Could you explain the broadcast atsc3.0 and atsc1.0, I just put up a new traditional antenna. In 2027 am I still going to be able to receive the new atsc3.0, I grew up with rabbit ears and aluminum foil for reception.

Kevin Jeff
Kevin Jeff
3 months ago

Brian,
Excellent summary of the DVR options. I had one additional question that is not addressed (here or anywhere I could find on the internet.) I have converted all of our home videos to digital files (.mpg) and am looking for a way to easily access on my TV’s and other devices. Do any of the top DVR allow you to add home videos to your data base of recorded content? If yes, do any of them provide a good way to organize this content?

Rich LaBell
Rich LaBell
7 months ago

Brian, Thanks for the complete rundown, a great webpage! I want to go with the Tablo but have eight other tvs spread from the garage, basement, hobby room, deck, etc that we watch while we do pottery for our art shows.
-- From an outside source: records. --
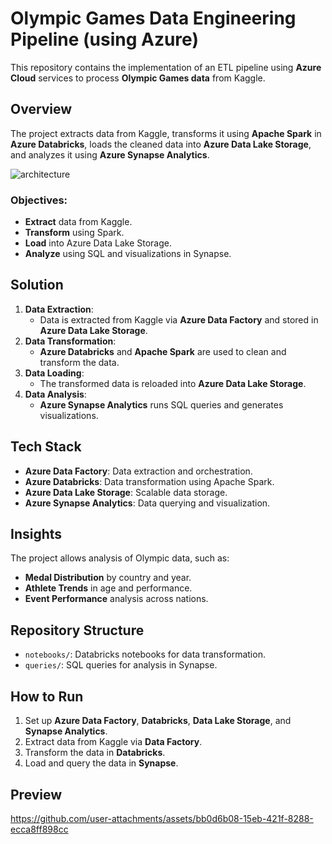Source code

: # Olympic Games Data Engineering Pipeline (using Azure)

This repository contains the implementation of an ETL pipeline using **Azure Cloud** services to process **Olympic Games data** from Kaggle.

## Overview

The project extracts data from Kaggle, transforms it using **Apache Spark** in **Azure Databricks**, loads the cleaned data into **Azure Data Lake Storage**, and analyzes it using **Azure Synapse Analytics**.

![architecture](https://github.com/user-attachments/assets/a02c4e91-7a3b-46a2-b2fc-c1811c4ed1df)


### Objectives:
- **Extract** data from Kaggle.
- **Transform** using Spark.
- **Load** into Azure Data Lake Storage.
- **Analyze** using SQL and visualizations in Synapse.

## Solution

1. **Data Extraction**: 
   - Data is extracted from Kaggle via **Azure Data Factory** and stored in **Azure Data Lake Storage**.
2. **Data Transformation**: 
   - **Azure Databricks** and **Apache Spark** are used to clean and transform the data.
3. **Data Loading**: 
   - The transformed data is reloaded into **Azure Data Lake Storage**.
4. **Data Analysis**: 
   - **Azure Synapse Analytics** runs SQL queries and generates visualizations.

## Tech Stack

- **Azure Data Factory**: Data extraction and orchestration.
- **Azure Databricks**: Data transformation using Apache Spark.
- **Azure Data Lake Storage**: Scalable data storage.
- **Azure Synapse Analytics**: Data querying and visualization.

## Insights

The project allows analysis of Olympic data, such as:
- **Medal Distribution** by country and year.
- **Athlete Trends** in age and performance.
- **Event Performance** analysis across nations.

## Repository Structure

- `notebooks/`: Databricks notebooks for data transformation.
- `queries/`: SQL queries for analysis in Synapse.

## How to Run

1. Set up **Azure Data Factory**, **Databricks**, **Data Lake Storage**, and **Synapse Analytics**.
2. Extract data from Kaggle via **Data Factory**.
3. Transform the data in **Databricks**.
4. Load and query the data in **Synapse**.

## Preview
https://github.com/user-attachments/assets/bb0d6b08-15eb-421f-8288-ecca8ff898cc

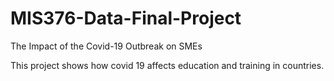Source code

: # MIS376-Data-Final-Project
The Impact of the Covid-19 Outbreak on SMEs



This project shows how covid 19 affects education and training in countries.
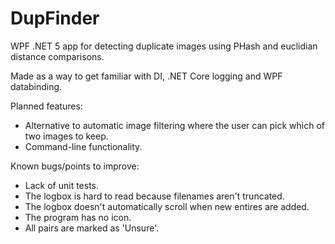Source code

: # DupFinder
WPF .NET 5 app for detecting duplicate images using PHash and euclidian distance comparisons.

Made as a way to get familiar with DI, .NET Core logging and WPF databinding. 

Planned features:
* Alternative to automatic image filtering where the user can pick which of two images to keep.
* Command-line functionality.

Known bugs/points to improve:
* Lack of unit tests.
* The logbox is hard to read because filenames aren't truncated.
* The logbox doesn't automatically scroll when new entires are added.
* The program has no icon.
* All pairs are marked as 'Unsure'.
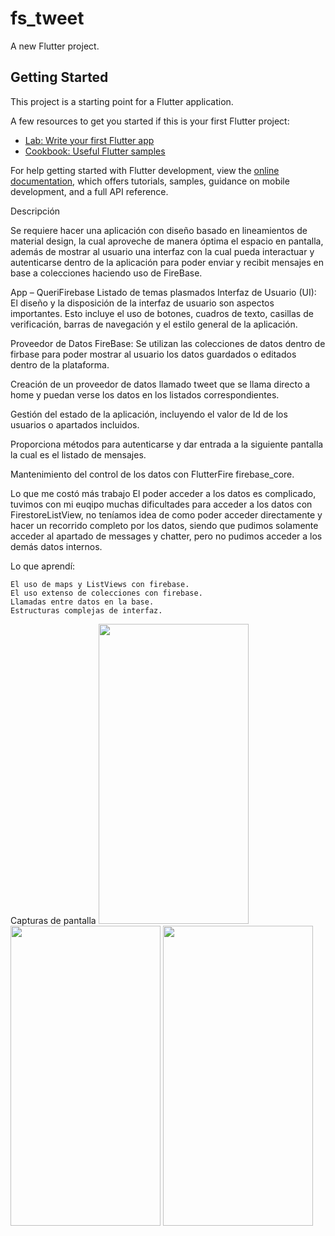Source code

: # fs_tweet

A new Flutter project.

## Getting Started

This project is a starting point for a Flutter application.

A few resources to get you started if this is your first Flutter project:

- [Lab: Write your first Flutter app](https://docs.flutter.dev/get-started/codelab)
- [Cookbook: Useful Flutter samples](https://docs.flutter.dev/cookbook)

For help getting started with Flutter development, view the
[online documentation](https://docs.flutter.dev/), which offers tutorials,
samples, guidance on mobile development, and a full API reference.



<!-- Entrega -->
Descripción

Se requiere hacer una aplicación con diseño basado en lineamientos de material design, la cual aproveche de manera óptima el espacio en pantalla, además de mostrar al usuario una interfaz con la cual pueda interactuar y autenticarse dentro de la aplicación para poder
enviar y recibit mensajes en base a colecciones haciendo uso de FireBase.

App – QueriFirebase
Listado de temas plasmados
Interfaz de Usuario (UI): El diseño y la disposición de la interfaz de usuario son aspectos importantes. Esto incluye el uso de botones, cuadros de texto, casillas de verificación, barras de navegación y el estilo general de la aplicación.

Proveedor de Datos FireBase: Se utilizan las colecciones de datos dentro de firbase para poder mostrar al usuario los datos guardados o editados dentro de la plataforma.

Creación de un proveedor de datos llamado tweet que se llama directo a home y puedan verse los datos en los listados correspondientes.

Gestión del estado de la aplicación, incluyendo el valor de Id de los usuarios o apartados incluidos.

Proporciona métodos para autenticarse y dar entrada a la siguiente pantalla la cual es el listado de mensajes.

Mantenimiento del control de los datos con FlutterFire firebase_core.


Lo que me costó más trabajo
    El poder acceder a los datos es complicado, tuvimos con mi euqipo muchas dificultades para acceder a los datos con FirestoreListView, no teníamos idea de como poder acceder directamente y hacer un recorrido completo por los datos, siendo que pudimos solamente acceder al apartado de messages y chatter, pero no pudimos acceder a los demás datos internos.

Lo que aprendí:

    El uso de maps y ListViews con firebase.
    El uso extenso de colecciones con firebase.
    Llamadas entre datos en la base.
    Estructuras complejas de interfaz.


Capturas de pantalla
<img src="icons/home.png" width="240" height="480"/>
<img src="icons/login.png" width="240" height="480"/>
<img src="icons/printdata.png" width="240" height="480"/>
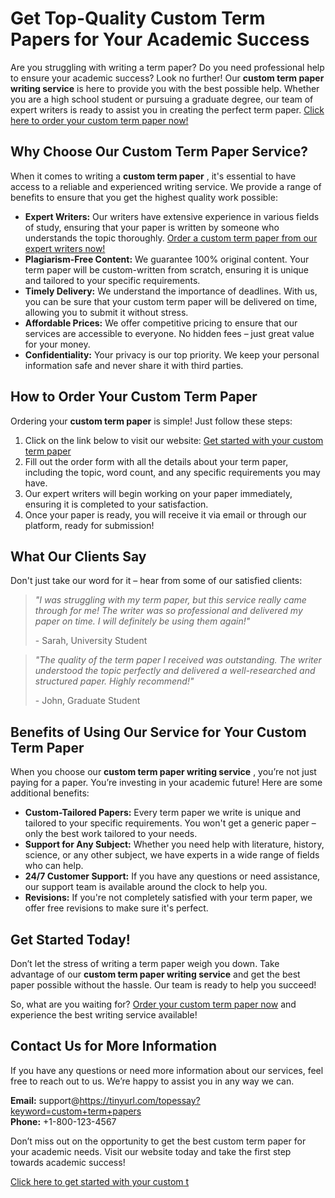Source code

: # Get Top-Quality Custom Term Papers for Your Academic Success

Are you struggling with writing a term paper? Do you need professional help to ensure your academic success? Look no further! Our **custom term paper writing service** is here to provide you with the best possible help. Whether you are a high school student or pursuing a graduate degree, our team of expert writers is ready to assist you in creating the perfect term paper. [Click here to order your custom term paper now!](https://tinyurl.com/topessay?keyword=custom+term+papers)

## Why Choose Our Custom Term Paper Service?

When it comes to writing a **custom term paper** , it's essential to have access to a reliable and experienced writing service. We provide a range of benefits to ensure that you get the highest quality work possible:

- **Expert Writers:** Our writers have extensive experience in various fields of study, ensuring that your paper is written by someone who understands the topic thoroughly. [Order a custom term paper from our expert writers now!](https://tinyurl.com/topessay?keyword=custom+term+papers)
- **Plagiarism-Free Content:** We guarantee 100% original content. Your term paper will be custom-written from scratch, ensuring it is unique and tailored to your specific requirements.
- **Timely Delivery:** We understand the importance of deadlines. With us, you can be sure that your custom term paper will be delivered on time, allowing you to submit it without stress.
- **Affordable Prices:** We offer competitive pricing to ensure that our services are accessible to everyone. No hidden fees – just great value for your money.
- **Confidentiality:** Your privacy is our top priority. We keep your personal information safe and never share it with third parties.

## How to Order Your Custom Term Paper

Ordering your **custom term paper** is simple! Just follow these steps:

1. Click on the link below to visit our website: [Get started with your custom term paper](https://tinyurl.com/topessay?keyword=custom+term+papers)
2. Fill out the order form with all the details about your term paper, including the topic, word count, and any specific requirements you may have.
3. Our expert writers will begin working on your paper immediately, ensuring it is completed to your satisfaction.
4. Once your paper is ready, you will receive it via email or through our platform, ready for submission!

## What Our Clients Say

Don't just take our word for it – hear from some of our satisfied clients:

> _"I was struggling with my term paper, but this service really came through for me! The writer was so professional and delivered my paper on time. I will definitely be using them again!"_
> 
> <footer>- Sarah, University Student</footer>

> _"The quality of the term paper I received was outstanding. The writer understood the topic perfectly and delivered a well-researched and structured paper. Highly recommend!"_
> 
> <footer>- John, Graduate Student</footer>

## Benefits of Using Our Service for Your Custom Term Paper

When you choose our **custom term paper writing service** , you’re not just paying for a paper. You’re investing in your academic future! Here are some additional benefits:

- **Custom-Tailored Papers:** Every term paper we write is unique and tailored to your specific requirements. You won't get a generic paper – only the best work tailored to your needs.
- **Support for Any Subject:** Whether you need help with literature, history, science, or any other subject, we have experts in a wide range of fields who can help.
- **24/7 Customer Support:** If you have any questions or need assistance, our support team is available around the clock to help you.
- **Revisions:** If you're not completely satisfied with your term paper, we offer free revisions to make sure it's perfect.

## Get Started Today!

Don’t let the stress of writing a term paper weigh you down. Take advantage of our **custom term paper writing service** and get the best paper possible without the hassle. Our team is ready to help you succeed!

So, what are you waiting for? [Order your custom term paper now](https://tinyurl.com/topessay?keyword=custom+term+papers) and experience the best writing service available!

## Contact Us for More Information

If you have any questions or need more information about our services, feel free to reach out to us. We’re happy to assist you in any way we can.

**Email:** support@https://tinyurl.com/topessay?keyword=custom+term+papers  
**Phone:** +1-800-123-4567

Don’t miss out on the opportunity to get the best custom term paper for your academic needs. Visit our website today and take the first step towards academic success!

[Click here to get started with your custom t](https://tinyurl.com/topessay?keyword=custom+term+papers)
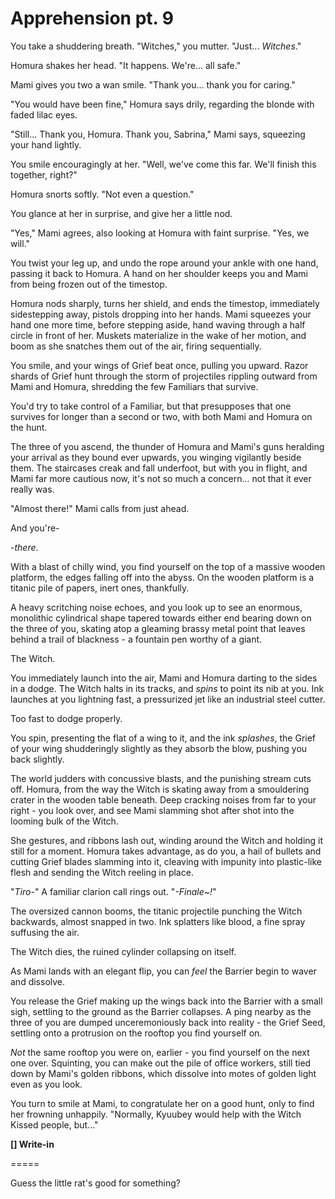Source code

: # Apprehension pt. 9

You take a shuddering breath. "Witches," you mutter. "Just... *Witches*."

Homura shakes her head. "It happens. We're... all safe."

Mami gives you two a wan smile. "Thank you... thank you for caring."

"You would have been fine," Homura says drily, regarding the blonde with faded lilac eyes.

"Still... Thank you, Homura. Thank you, Sabrina," Mami says, squeezing your hand lightly.

You smile encouragingly at her. "Well, we've come this far. We'll finish this together, right?"

Homura snorts softly. "Not even a question."

You glance at her in surprise, and give her a little nod.

"Yes," Mami agrees, also looking at Homura with faint surprise. "Yes, we will."

You twist your leg up, and undo the rope around your ankle with one hand, passing it back to Homura. A hand on her shoulder keeps you and Mami from being frozen out of the timestop.

Homura nods sharply, turns her shield, and ends the timestop, immediately sidestepping away, pistols dropping into her hands. Mami squeezes your hand one more time, before stepping aside, hand waving through a half circle in front of her. Muskets materialize in the wake of her motion, and boom as she snatches them out of the air, firing sequentially.

You smile, and your wings of Grief beat once, pulling you upward. Razor shards of Grief hunt through the storm of projectiles rippling outward from Mami and Homura, shredding the few Familiars that survive.

You'd try to take control of a Familiar, but that presupposes that one survives for longer than a second or two, with both Mami and Homura on the hunt.

The three of you ascend, the thunder of Homura and Mami's guns heralding your arrival as they bound ever upwards, you winging vigilantly beside them. The staircases creak and fall underfoot, but with you in flight, and Mami far more cautious now, it's not so much a concern... not that it ever really was.

"Almost there!" Mami calls from just ahead.

And you're-

\-*there*.

With a blast of chilly wind, you find yourself on the top of a massive wooden platform, the edges falling off into the abyss. On the wooden platform is a titanic pile of papers, inert ones, thankfully.

A heavy scritching noise echoes, and you look up to see an enormous, monolithic cylindrical shape tapered towards either end bearing down on the three of you, skating atop a gleaming brassy metal point that leaves behind a trail of blackness - a fountain pen worthy of a giant.

The Witch.

You immediately launch into the air, Mami and Homura darting to the sides in a dodge. The Witch halts in its tracks, and *spins* to point its nib at you. Ink launches at you lightning fast, a pressurized jet like an industrial steel cutter.

Too fast to dodge properly.

You spin, presenting the flat of a wing to it, and the ink *splashes*, the Grief of your wing shudderingly slightly as they absorb the blow, pushing you back slightly.

The world judders with concussive blasts, and the punishing stream cuts off. Homura, from the way the Witch is skating away from a smouldering crater in the wooden table beneath. Deep cracking noises from far to your right - you look over, and see Mami slamming shot after shot into the looming bulk of the Witch.

She gestures, and ribbons lash out, winding around the Witch and holding it still for a moment. Homura takes advantage, as do you, a hail of bullets and cutting Grief blades slamming into it, cleaving with impunity into plastic-like flesh and sending the Witch reeling in place.

"*Tiro-*" A familiar clarion call rings out. "*-Finale\~!*"

The oversized cannon booms, the titanic projectile punching the Witch backwards, almost snapped in two. Ink splatters like blood, a fine spray suffusing the air.

The Witch dies, the ruined cylinder collapsing on itself.

As Mami lands with an elegant flip, you can *feel* the Barrier begin to waver and dissolve.

You release the Grief making up the wings back into the Barrier with a small sigh, settling to the ground as the Barrier collapses. A ping nearby as the three of you are dumped unceremoniously back into reality - the Grief Seed, settling onto a protrusion on the rooftop you find yourself on.

*Not* the same rooftop you were on, earlier - you find yourself on the next one over. Squinting, you can make out the pile of office workers, still tied down by Mami's golden ribbons, which dissolve into motes of golden light even as you look.

You turn to smile at Mami, to congratulate her on a good hunt, only to find her frowning unhappily. "Normally, Kyuubey would help with the Witch Kissed people, but..."

**\[] Write-in**

\=====​

Guess the little rat's good for something?
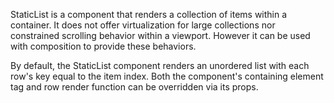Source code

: StaticList is a component that renders a collection of items within a container. It does not offer virtualization for large collections nor constrained scrolling behavior within a viewport. However it can be used with composition to provide these behaviors.

By default, the StaticList component renders an unordered list with each row's key equal to the item index. Both the component's containing element tag and row render function can be overridden via its props.
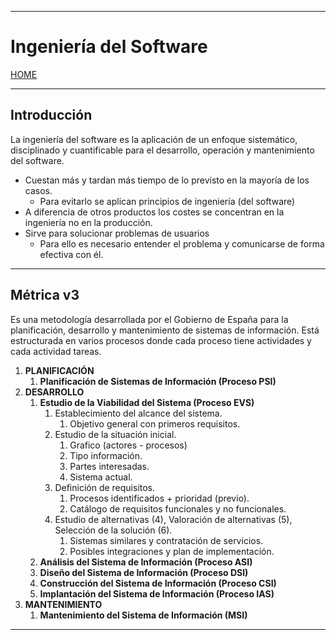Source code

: 
---
# Ingeniería del Software

[HOME](../../README.md)

---

## Introducción
La ingeniería del software es la aplicación de un enfoque sistemático, disciplinado y cuantificable para el desarrollo, operación y mantenimiento del software.
- Cuestan más y tardan más tiempo de lo previsto en la mayoría de los casos.
	- Para evitarlo se aplican principios de ingeniería (del software)
- A diferencia de otros productos los costes se concentran en la ingeniería no en la producción.
- Sirve para solucionar problemas de usuarios
	- Para ello es necesario entender el problema y comunicarse de forma efectiva con él.
---
## Métrica v3
Es una metodología desarrollada por el Gobierno de España para la planificación, desarrollo y mantenimiento de sistemas de información.
Está estructurada en varios procesos donde cada proceso tiene actividades y cada actividad tareas.
1. **PLANIFICACIÓN**
	1. **Planificación de Sistemas de Información (Proceso PSI)**
2. **DESARROLLO**
	1. **Estudio de la Viabilidad del Sistema (Proceso EVS)**
		1. Establecimiento del alcance del sistema.
			1. Objetivo general con primeros requisitos.
		2. Estudio de la situación inicial.
			1. Grafico (actores - procesos)
			2. Tipo información.
			3. Partes interesadas.
			4. Sistema actual.
		3. Definición de requisitos.
			1. Procesos identificados + prioridad (previo).
			2. Catálogo de requisitos funcionales y no funcionales.
		4. Estudio de alternativas (4), Valoración de alternativas (5), Selección de la solución (6).
			1. Sistemas similares y contratación de servicios.
			2. Posibles integraciones y plan de implementación.
	2. **Análisis del Sistema de Información (Proceso ASI)**
	3. **Diseño del Sistema de Información (Proceso DSI)**
	4. **Construcción del Sistema de Información (Proceso CSI)**
	5. **Implantación del Sistema de Información (Proceso IAS)**
1. **MANTENIMIENTO**
	1. **Mantenimiento del Sistema de Información (MSI)**
---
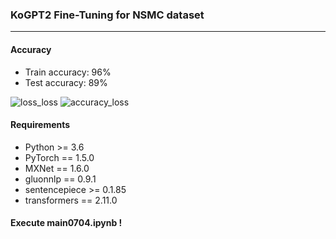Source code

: ### KoGPT2 Fine-Tuning for NSMC dataset
-----------------------------

#### Accuracy

- Train accuracy: 96%
- Test accuracy: 89%

![loss_loss](https://user-images.githubusercontent.com/37296965/87218151-147f9f00-c38b-11ea-98ac-7d21deeaf3c6.jpeg)
![accuracy_loss](https://user-images.githubusercontent.com/37296965/87218152-16496280-c38b-11ea-8fb3-008c12f58859.jpeg)
#### Requirements

- Python >= 3.6
- PyTorch == 1.5.0
- MXNet == 1.6.0
- gluonnlp == 0.9.1
- sentencepiece >= 0.1.85
- transformers == 2.11.0

#### Execute main0704.ipynb !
Presently I split the cable signal and also feed the antenna into a switch that sends an amplified signal to all of them simultaneously so we can move from one room to another where ever we happen to be. I use my Firestick in the front aux hdmi port of the Denon surround for the main tv and also send it only to my bedroom on an hdmi splitter. I only have four wifi capable tvs. How can I connect all of the older tvs through the switch system? The switch has a cable in/out and several three-way RCA in for video/left/right.

Rich
Rich
7 months ago
Reply to  Brian Shim

Thanks Brian, I’ll explore that idea.